Veritas Bares More Metal
Upgrade to Bare Metal Restore lets users recover server configurations on different hardware
May 20, 2003
Two weeks after Veritas Software Corp. (Nasdaq: VRTS) kicked off its strategy to manage server resources as well as storage, the company has unveiled its first automated restore product aimed at heterogeneous server environments (see Veritas Automates Recovery).
Version 4.6 of Bare Metal Restore allows companies to automatically recover data from one server to another -- even if the two servers are not identical. That includes servers from different hardware vendors with different network interface adapters, storage devices, video adapters, motherboards, and CPU quantities and types, Veritas claims.
"This allows you to restore to a server with a different configuration," says Dianne McAdam, an analyst with the Data Mobility Group. "That's a pretty tough thing to do."
The new software version, which is based on technology that came with its acquisition of the Kernel Group early last year, is part of Veritas's utility computing strategy, which aims to fully automate the data center (see Veritas Moves up the Stack and Veritas Buys Kernels Original Recipe).

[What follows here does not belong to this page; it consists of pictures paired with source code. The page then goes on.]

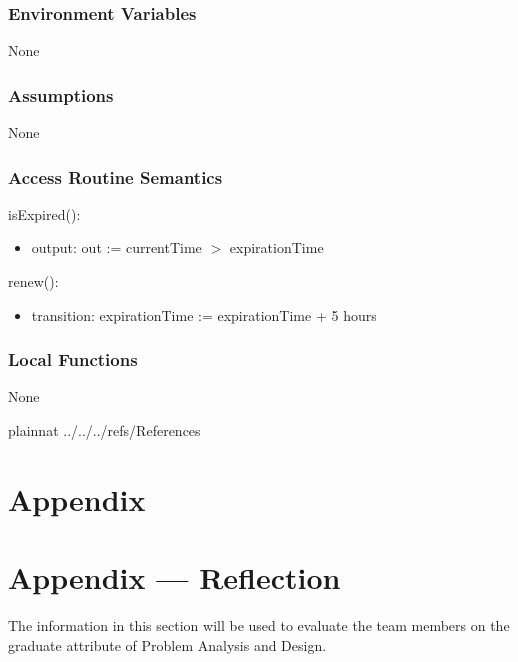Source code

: \documentclass[12pt, titlepage]{article}
\begin{document}
\subsubsection{Environment Variables}
None

\subsubsection{Assumptions}
None

\subsubsection{Access Routine Semantics}

\noindent isExpired():
\begin{itemize}
\item output: out := currentTime $>$ expirationTime
\end{itemize}

\noindent renew():
\begin{itemize}
\item transition: expirationTime := expirationTime + 5 hours
\end{itemize}

\subsubsection{Local Functions}
None

\newpage

 {plainnat}
 {../../../refs/References}

\newpage

\section{Appendix} \label{Appendix}


\newpage{}

\section*{Appendix --- Reflection}


The information in this section will be used to evaluate the team members on the
graduate attribute of Problem Analysis and Design.


\end{document}
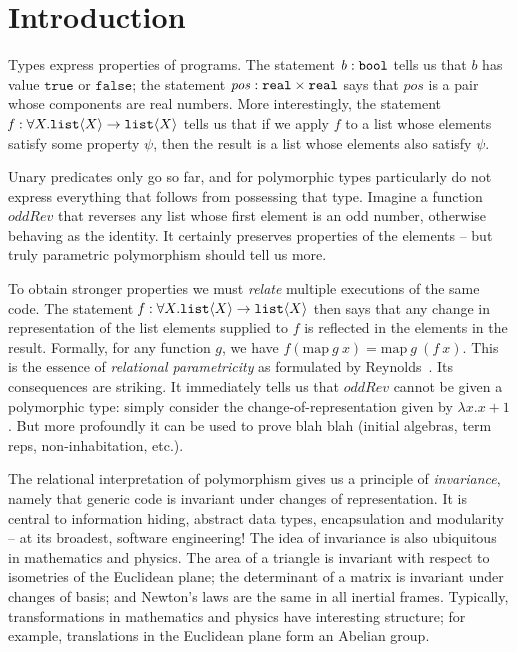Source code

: \section{Introduction}
\label{sec:introduction}
Types express properties of programs. The statement $\mathit{b}: \texttt{bool}$ tells
us that $\mathit{b}$ has value $\mathtt{true}$ or $\mathtt{false}$;
the statement $\mathit{pos}:\texttt{real}\times\texttt{real}$ says that
$\mathit{pos}$ is a pair whose components are real numbers. More interestingly,
the statement $\mathit{f} : \forall X. \texttt{list}\langle X \rangle\to\texttt{list}\langle X \rangle$ tells us that
if we apply $\mathit{f}$ to a list whose elements satisfy some property $\psi$, 
then the result is a list whose elements also satisfy $\psi$.

Unary predicates only go so far, and for polymorphic types
particularly do not express everything that follows from possessing that type. 
Imagine a function $\mathit{oddRev}$ that reverses any list whose first element
is an odd number, otherwise behaving as the identity. It certainly
preserves properties of the elements -- but truly parametric
polymorphism should tell us more.

To obtain stronger properties we must \emph{relate} multiple
executions of the same code. The statement $\mathit{f}:\forall
X. \texttt{list}\langle X \rangle\to\texttt{list}\langle X \rangle$ then says that any change in
representation of the list elements supplied to $\mathit{f}$ is
reflected in the elements in the result.  Formally, for any function
$g$, we have $\mathit{f}(\mathrm{map}\:\mathit{g}\:\mathit{x}) =
\mathrm{map}\:\mathit{g}\:(\mathit{f}\:\mathit{x})$.  This is the
essence of \emph{relational parametricity} as formulated by
Reynolds~\cite{reynolds83types}. Its consequences are striking.  It
immediately tells us that $\mathit{oddRev}$ cannot be given a
polymorphic type: simply consider the change-of-representation given
by $\lambda x. x+1$.  But more profoundly it can be used to prove blah
blah (initial algebras, term reps, non-inhabitation, etc.).

The relational interpretation of polymorphism gives us a principle of
\emph{invariance}, namely that generic code is invariant under changes of
representation. It is central to information hiding, abstract data
types, encapsulation and modularity -- at its broadest, software
engineering!  The idea of invariance is also ubiquitous in mathematics
and physics.  The area of a triangle is invariant with respect to
isometries of the Euclidean plane; the determinant of a matrix is
invariant under changes of basis; and Newton's laws are the same in all
inertial frames.  Typically, transformations in mathematics and
physics have interesting structure; for example, translations in the Euclidean plane
form an Abelian group.

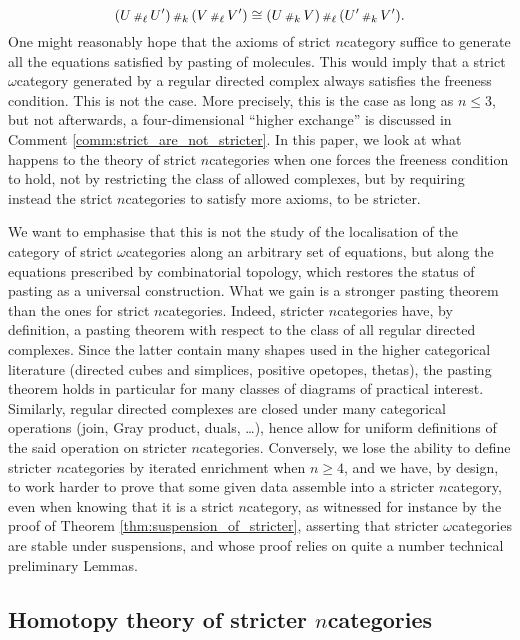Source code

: \begin{equation*}
    (U \,{\scriptstyle\#}_{\ell}\, U') \,{\scriptstyle\#}_{k}\, (V \,{\scriptstyle\#}_{\ell}\, V') \cong (U \,{\scriptstyle\#}_{k}\, V) \,{\scriptstyle\#}_{\ell}\, (U' \,{\scriptstyle\#}_{k}\, V').
\end{equation*}
One might reasonably hope that the axioms of strict \( n \)\nbd category suffice to generate all the equations satisfied by pasting of molecules.
This would imply that a strict \( \omega \)\nbd category generated by a regular directed complex always satisfies the freeness condition. 
This is not the case.
More precisely, this is the case as long as \( n \le 3 \), but not afterwards, a four-dimensional ``higher exchange'' is discussed in Comment \ref{comm:strict_are_not_stricter}.
In this paper, we look at what happens to the theory of strict \( n \)\nbd categories when one forces the freeness condition to hold, not by restricting the class of allowed complexes, but by requiring instead the strict \( n \)\nbd categories to satisfy more axioms, to be stricter.

We want to emphasise that this is not the study of the localisation of the category of strict \( \omega \)\nbd categories along an arbitrary set of equations, but along the equations prescribed by combinatorial topology, which restores the status of pasting as a universal construction.
What we gain is a stronger pasting theorem than the ones for strict \( n \)\nbd categories.
Indeed, stricter \( n \)\nbd categories have, by definition, a pasting theorem with respect to the class of all regular directed complexes. 
Since the latter contain many shapes used in the higher categorical literature (directed cubes and simplices, positive opetopes, thetas), the pasting theorem holds in particular for many classes of diagrams of practical interest.   
Similarly, regular directed complexes are closed under many categorical operations (join, Gray product, duals, \dots), hence allow for uniform definitions of the said operation on stricter \( n \)\nbd categories.
Conversely, we lose the ability to define stricter \( n \)\nbd categories by iterated enrichment when \( n \geq 4 \), and we have, by design, to work harder to prove that some given data assemble into a stricter \( n \)\nbd category, even when knowing that it is a strict \( n \)\nbd category, as witnessed for instance by the proof of Theorem \ref{thm:suspension_of_stricter}, asserting that stricter \( \omega \)\nbd categories are stable under suspensions, and whose proof relies on quite a number technical preliminary Lemmas.  

\subsection*{Homotopy theory of stricter \( n \)\nbd categories}

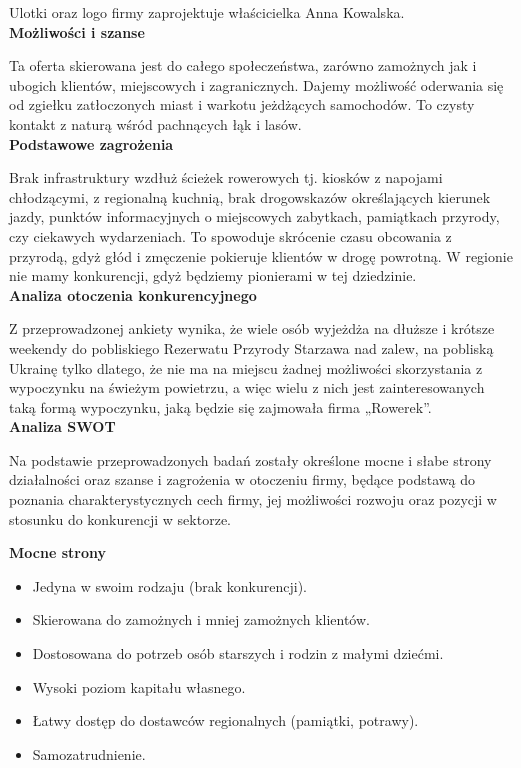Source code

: \documentclass{sprawozdanie-agh}
\begin{document}
		Ulotki oraz logo firmy zaprojektuje właścicielka Anna Kowalska.\\
		\textbf{Możliwości i szanse}
		
		Ta oferta skierowana jest do całego społeczeństwa, zarówno zamożnych jak i ubogich klientów, miejscowych i zagranicznych. Dajemy możliwość oderwania się od zgiełku zatłoczonych miast i warkotu jeżdżących samochodów. To czysty kontakt z naturą wśród pachnących łąk i lasów.\\
		\textbf{Podstawowe zagrożenia}
		
		Brak infrastruktury wzdłuż ścieżek rowerowych tj. kiosków z napojami chłodzącymi, z regionalną kuchnią, brak drogowskazów określających kierunek jazdy, punktów informacyjnych o miejscowych zabytkach, pamiątkach przyrody, czy ciekawych wydarzeniach. To spowoduje skrócenie czasu obcowania z przyrodą, gdyż głód i zmęczenie pokieruje klientów w drogę powrotną. W regionie nie mamy konkurencji, gdyż będziemy pionierami w tej dziedzinie.\\
		\textbf{Analiza otoczenia konkurencyjnego}
		
		Z przeprowadzonej ankiety wynika, że wiele osób wyjeżdża na dłuższe i krótsze weekendy do pobliskiego Rezerwatu Przyrody Starzawa nad zalew, na pobliską Ukrainę tylko dlatego, że nie ma na miejscu żadnej możliwości skorzystania z wypoczynku na świeżym powietrzu, a więc wielu z nich jest zainteresowanych taką formą wypoczynku, jaką będzie się zajmowała firma „Rowerek”.\\
		\textbf{Analiza SWOT}
		
		Na podstawie przeprowadzonych badań zostały określone mocne i słabe strony działalności oraz szanse i zagrożenia w otoczeniu firmy, będące podstawą do poznania charakterystycznych cech firmy, jej możliwości rozwoju oraz pozycji w stosunku do konkurencji w sektorze.
		
		\textbf{Mocne strony}
		\begin{itemize}
			\item Jedyna w swoim rodzaju (brak konkurencji).
			\item Skierowana do zamożnych i mniej zamożnych klientów.
			\item Dostosowana do potrzeb osób starszych i rodzin z małymi dziećmi.
			\item Wysoki poziom kapitału własnego.
			\item Łatwy dostęp do dostawców regionalnych (pamiątki, potrawy).
			\item Samozatrudnienie.
		\end{itemize}
		
\end{document}
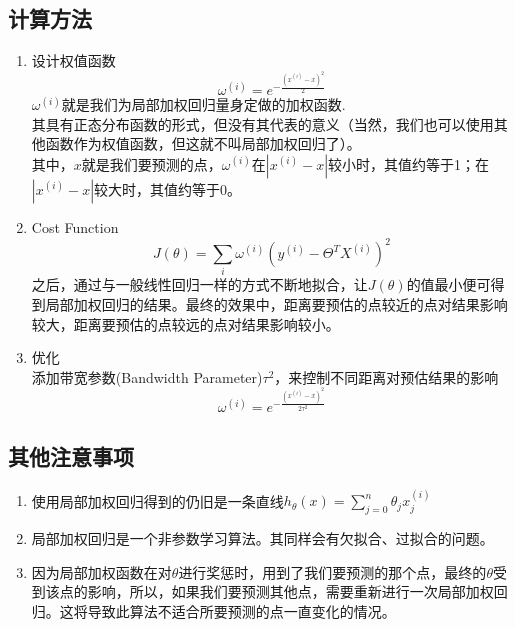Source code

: \subsection{计算方法}
\begin{enumerate}
	\item 设计权值函数
	\begin{equation}
		\omega^{(i)} = e^{-\frac{(x^{(i)}-x)^2}{2}}
	\end{equation}
	$\omega^{(i)}$就是我们为局部加权回归量身定做的加权函数. \\
	其具有正态分布函数的形式，但没有其代表的意义（当然，我们也可以使用其他函数作为权值函数，但这就不叫局部加权回归了）。\\
	其中，$x$就是我们要预测的点，$\omega^{(i)}$在$|x^{(i)}-x|$较小时，其值约等于1；在$|x^{(i)}-x|$较大时，其值约等于0。\\
	\item Cost Function
	\begin{equation}
		J(\theta) = \sum_{i}\omega^{(i)}(y^{(i)} - \Theta^TX^{(i)})^2
	\end{equation}
	之后，通过与一般线性回归一样的方式不断地拟合，让$J(\theta)$的值最小便可得到局部加权回归的结果。最终的效果中，距离要预估的点较近的点对结果影响较大，距离要预估的点较远的点对结果影响较小。
	\item 优化 \\
	添加带宽参数(Bandwidth Parameter)$\tau^2$，来控制不同距离对预估结果的影响
	\begin{equation}
		\omega^{(i)} = e^{-\frac{(x^{(i)}-x)^2}{2\tau^2}}
	\end{equation}
	
\end{enumerate}

\subsection{其他注意事项}
\begin{enumerate}
	\item 使用局部加权回归得到的仍旧是一条直线$h_{\theta}(x)= \sum_{j=0}^n\theta_jx_j^{(i)}$
	\item 局部加权回归是一个非参数学习算法。其同样会有欠拟合、过拟合的问题。
	\item 因为局部加权函数在对$\theta$进行奖惩时，用到了我们要预测的那个点，最终的$\theta$受到该点的影响，所以，如果我们要预测其他点，需要重新进行一次局部加权回归。这将导致此算法不适合所要预测的点一直变化的情况。
\end{enumerate}







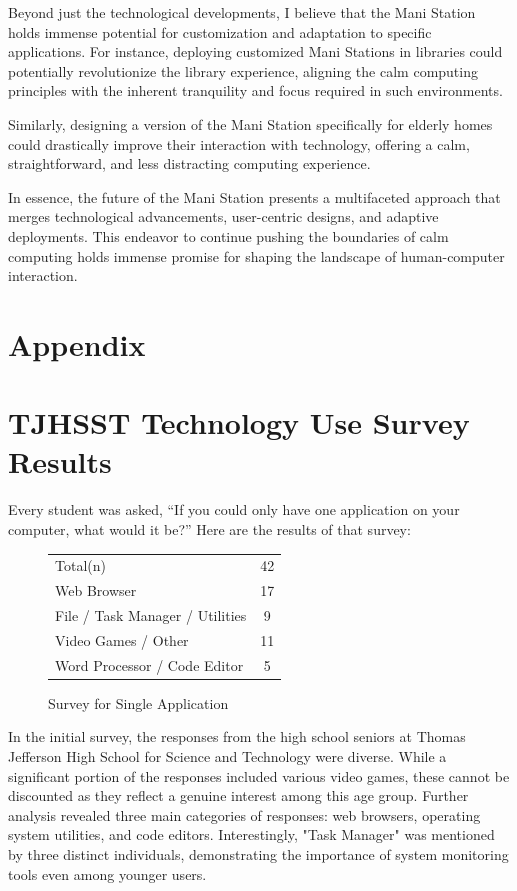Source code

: \documentclass[letterpaper,twocolumn,10pt]{article}
\begin{document}
Beyond just the technological developments, I believe that the Mani Station holds immense potential for customization and adaptation to specific applications. For instance, deploying customized Mani Stations in libraries could potentially revolutionize the library experience, aligning the calm computing principles with the inherent tranquility and focus required in such environments.

Similarly, designing a version of the Mani Station specifically for elderly homes could drastically improve their interaction with technology, offering a calm, straightforward, and less distracting computing experience.

In essence, the future of the Mani Station presents a multifaceted approach that merges technological advancements, user-centric designs, and adaptive deployments. This endeavor to continue pushing the boundaries of calm computing holds immense promise for shaping the landscape of human-computer interaction.

\section*{Appendix}
\appendix
\section{TJHSST Technology Use Survey Results}\label{appendix:tjhsst}
Every student was asked, “If you could only have one application on your computer, what would it be?” Here are the results of that survey:
\begin{figure}[h!]
    \centering
    \caption{Survey for Single Application}
    \begin{tabular}{lc}
    \rowcolor{gray!50}
    Total(n)                        & 42 \\
    Web Browser                     & 17          \\
    File / Task Manager / Utilities & 9           \\
    Video Games / Other             & 11          \\
    Word Processor / Code Editor    & 5  
\end{tabular}
\end{figure}


In the initial survey, the responses from the high school seniors at Thomas Jefferson High School for Science and Technology were diverse. While a significant portion of the responses included various video games, these cannot be discounted as they reflect a genuine interest among this age group. Further analysis revealed three main categories of responses: web browsers, operating system utilities, and code editors. Interestingly, "Task Manager" was mentioned by three distinct individuals, demonstrating the importance of system monitoring tools even among younger users.
\end{document}
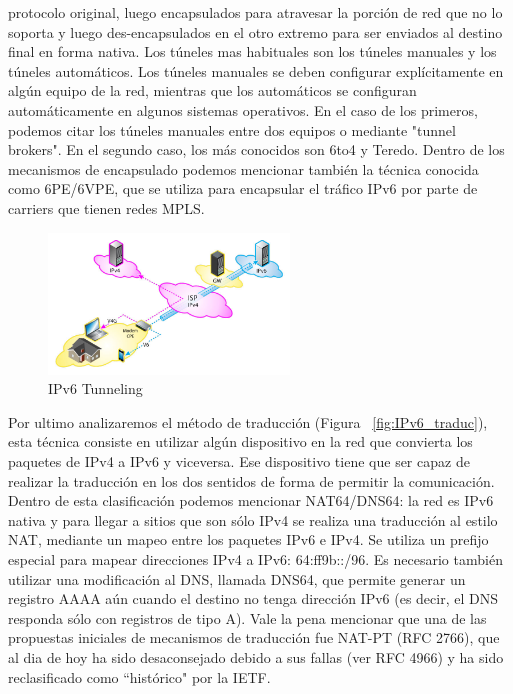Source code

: \documentclass[11pt,a4paper]{article}
\begin{document}
protocolo original, luego encapsulados para atravesar la porción de red que no lo soporta y luego 
des-encapsulados en el otro extremo para ser enviados al destino final en forma nativa.
Los túneles mas habituales son los túneles manuales y los túneles automáticos. Los túneles manuales 
se deben configurar explícitamente en algún equipo de la red, mientras que los automáticos se 
configuran automáticamente en algunos sistemas operativos. En el caso de los primeros, podemos citar 
los túneles manuales entre dos equipos o mediante "tunnel brokers". En el segundo caso, los más 
conocidos son 6to4 y Teredo.
Dentro de los mecanismos de encapsulado podemos mencionar también la técnica conocida como 6PE/6VPE, 
que se utiliza para encapsular el tráfico IPv6 por parte de carriers que tienen redes MPLS.
\begin{figure}[h!]
 \centering
 \includegraphics[width=0.57\textwidth]{ipv6_tunnel.jpg}
 \caption[IPv6 Tunneling]{IPv6 Tunneling}
 \label{fig:IPv6_Tunneling}
\end{figure}\par
Por ultimo analizaremos el método de traducción (Figura ~\ref{fig:IPv6_traduc}), esta técnica 
consiste en utilizar algún dispositivo en la red que convierta los paquetes de IPv4 a IPv6 y 
viceversa. Ese dispositivo tiene que ser capaz de realizar la traducción en los dos sentidos de 
forma de permitir la comunicación. Dentro de esta clasificación podemos mencionar NAT64/DNS64: la 
red es IPv6 nativa y para llegar a sitios que son sólo IPv4 se realiza una traducción al estilo NAT, 
mediante un mapeo entre los paquetes IPv6 e IPv4. Se utiliza un prefijo especial para mapear 
direcciones IPv4 a IPv6: 64:ff9b::/96. Es necesario también utilizar una modificación al DNS, 
llamada DNS64, que permite generar un registro AAAA aún cuando el destino no tenga dirección IPv6 
(es decir, el DNS responda sólo con registros de tipo A). Vale la pena mencionar que una de las 
propuestas iniciales de mecanismos de traducción fue NAT-PT (RFC 2766), que al dia de hoy ha sido 
desaconsejado debido a sus fallas (ver RFC 4966) y ha sido reclasificado como ``histórico" por la 
IETF.
\end{document}
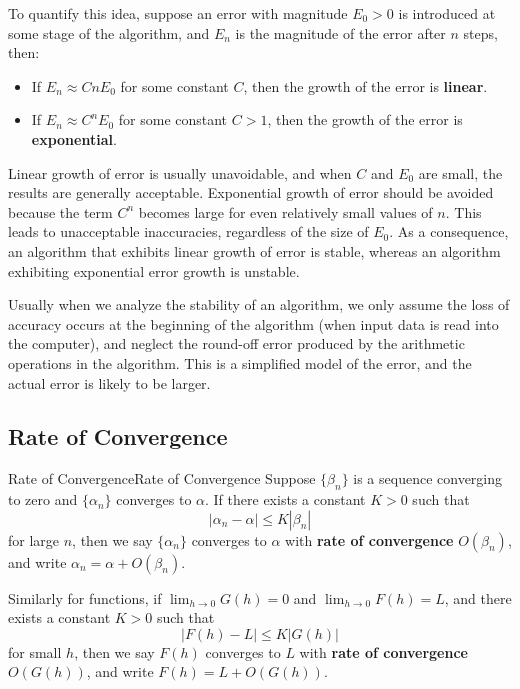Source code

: \documentclass[../main.tex]{subfiles}
\begin{document}
To quantify this idea, suppose an error with magnitude $E_0 > 0$ is introduced at some stage of the algorithm, and $E_n$ is the magnitude of the error after $n$ steps, then:
\begin{itemize}
  \item If $E_n \approx C n E_0$ for some constant $C$, then the growth of the error is \textbf{linear}.
  \item If $E_n \approx C^n E_0$ for some constant $C > 1$, then the growth of the error is \textbf{exponential}.
\end{itemize}

Linear growth of error is usually unavoidable, and when $C$ and $E_0$ are small, the results are generally acceptable. Exponential growth of error should be avoided because the term $C^n$ becomes large for even relatively small values of $n$. This leads to unacceptable inaccuracies, regardless of the size of $E_0$. As a consequence, an algorithm that exhibits linear growth of error is stable, whereas an algorithm exhibiting exponential error growth is unstable.

\begin{remark}
  Usually when we analyze the stability of an algorithm, we only assume the loss of accuracy occurs at the beginning of the algorithm (when input data is read into the computer), and neglect the round-off error produced by the arithmetic operations in the algorithm. This is a simplified model of the error, and the actual error is likely to be larger.
\end{remark}

\subsection{Rate of Convergence}

\begin{definition}{Rate of Convergence}{Rate of Convergence}
  Suppose $\{\beta_n\}$ is a sequence converging to zero and $\{\alpha_n\}$ converges to $\alpha$. If there exists a constant $K > 0$ such that
  \begin{equation*}
    |\alpha_n - \alpha| \leq K |\beta_n|
  \end{equation*}
  for large $n$, then we say $\{\alpha_n\}$ converges to $\alpha$ with \textbf{rate of convergence} $O(\beta_n)$, and write $\alpha_n = \alpha + O(\beta_n)$.

  Similarly for functions, if $\lim_{h \to 0} G(h) = 0$ and $\lim_{h \to 0} F(h) = L$, and there exists a constant $K > 0$ such that
  \begin{equation*}
    |F(h) - L| \leq K |G(h)|
  \end{equation*}
  for small $h$, then we say $F(h)$ converges to $L$ with \textbf{rate of convergence} $O(G(h))$, and write $F(h) = L + O(G(h))$.
\end{definition}
\end{document}
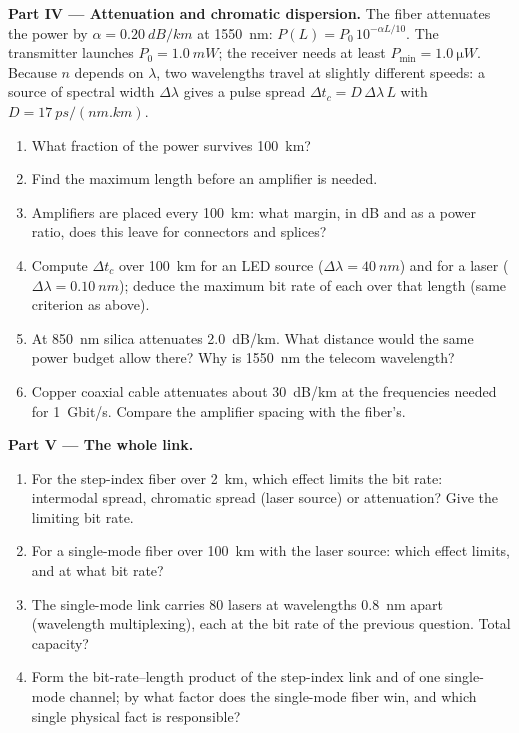 \begin{problem}
\medskip
\noindent\textbf{Part IV --- Attenuation and chromatic dispersion.}
The fiber attenuates the power by $\alpha = \qty{0.20}{dB/km}$ at
\qty{1550}{nm}: $P(L) = P_0\,10^{-\alpha L/10}$. The transmitter
launches $P_0 = \qty{1.0}{mW}$; the receiver needs at least
$P_{\min} = \qty{1.0}{\micro W}$. Because $n$ depends on $\lambda$, two
wavelengths travel at slightly different speeds: a source of spectral
width $\Delta\lambda$ gives a pulse spread $\Delta t_c = D\,\Delta\lambda\,L$
with $D = \qty{17}{ps/(nm.km)}$.
\begin{enumerate}[resume]
  \item What fraction of the power survives \qty{100}{km}?
  \item Find the maximum length before an amplifier is needed.
  \item Amplifiers are placed every \qty{100}{km}: what margin, in dB
        and as a power ratio, does this leave for connectors and
        splices?
  \item Compute $\Delta t_c$ over \qty{100}{km} for an LED source
        ($\Delta\lambda = \qty{40}{nm}$) and for a laser
        ($\Delta\lambda = \qty{0.10}{nm}$); deduce the maximum bit rate
        of each over that length (same criterion as above).
  \item At \qty{850}{nm} silica attenuates \qty{2.0}{dB/km}. What
        distance would the same power budget allow there? Why is
        \qty{1550}{nm} the telecom wavelength?
  \item Copper coaxial cable attenuates about \qty{30}{dB/km} at the
        frequencies needed for \qty{1}{Gbit/s}. Compare the amplifier
        spacing with the fiber's.
\end{enumerate}

\medskip
\noindent\textbf{Part V --- The whole link.}
\begin{enumerate}[resume]
  \item For the step-index fiber over \qty{2}{km}, which effect limits
        the bit rate: intermodal spread, chromatic spread (laser source)
        or attenuation? Give the limiting bit rate.
  \item For a single-mode fiber over \qty{100}{km} with the laser
        source: which effect limits, and at what bit rate?
  \item The single-mode link carries $80$ lasers at wavelengths
        \qty{0.8}{nm} apart (wavelength multiplexing), each at the bit
        rate of the previous question. Total capacity?
  \item Form the bit-rate--length product of the step-index link and of
        one single-mode channel; by what factor does the single-mode
        fiber win, and which single physical fact is responsible?
\end{enumerate}
\end{problem}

Bare Metal Restore 4.6 offers "dissimilar system restore" technology, which allows users to, for instance, recover Windows systems to completely different target hardware than the source hardware on which it was originally installed. (The servers must be running the same operating system software, however.) Veritas says this reduces the time needed to get the system back up and running, and also allows administrators of heterogeneous data-center environments to do away with the stash of unused systems and parts to match each one of the different server configurations they've been forced to keep just in case one were to break down."They're really trying to separate the hardware from the software, so that you don't have to care what the hardware is behind the scenes," McAdam says. "The software will make it work... That's pretty cool."
This heterogeneous server recovery allows companies to do more than enable the effective and effortless restoration of data, says Bob Maness, Veritas's senior director of product marketing. The software also gives companies a way to automate the migration of data from one server to another. "You could actually migrate your data in a much more automated way," he says. "And you can be confident that it will work."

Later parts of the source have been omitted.